It was claimed that while participation was mandatory, the wearing of heels were up to the cadets, but the viral images still became international fodder in regards to the optics of our military men in heels.
Now, in 2022, we have military men pretending to be women, wearing heels and women's jewelry, and Americans are told this is "inclusivity."
The category, "in war.....America loses," comes from a number of decisions affecting the U.S. military.
Following a three-year review, the Army has scrapped plans to use the same physical fitness test for all soldiers, choosing instead to have some reduced standards to allow women and older soldiers to pass, the service announced Wednesday.
The decision follows a RAND-led study that found men were more easily passing the new, more difficult Army Combat Fitness Test (ACFT) compared to women and older soldiers, who were “failing at noticeably higher rates.” That six-event test developed in 2019 was an expansion from the three events — pushups, situps and a run — soldiers had done prior.
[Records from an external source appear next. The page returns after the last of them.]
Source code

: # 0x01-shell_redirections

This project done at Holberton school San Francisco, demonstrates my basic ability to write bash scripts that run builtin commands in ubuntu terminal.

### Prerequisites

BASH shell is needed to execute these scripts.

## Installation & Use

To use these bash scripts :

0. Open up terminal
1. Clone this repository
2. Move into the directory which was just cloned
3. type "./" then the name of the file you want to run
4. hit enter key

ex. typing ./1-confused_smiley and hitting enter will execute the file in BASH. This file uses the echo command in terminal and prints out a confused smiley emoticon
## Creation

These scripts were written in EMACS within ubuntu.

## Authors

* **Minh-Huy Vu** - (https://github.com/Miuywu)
The entire purpose of fitness tests is to make sure every single military member could perform in theater without endangering their entire unit in the midst of battle.
By lowering those standards, the ability and readiness of a military unit is weakened.
One of the US Army’s first female infantry officers is speaking out against the military’s combat fitness test revisions — warning the changes “undermine their credibility” and place missions and soldiers “at risk” — after changes were made to allow women to pass at a higher frequency.
The lowering of fitness standards were not the only changes made that damages our military's ability to protect America or go into theater to fight, as we saw when Joe Biden began occupying the White House.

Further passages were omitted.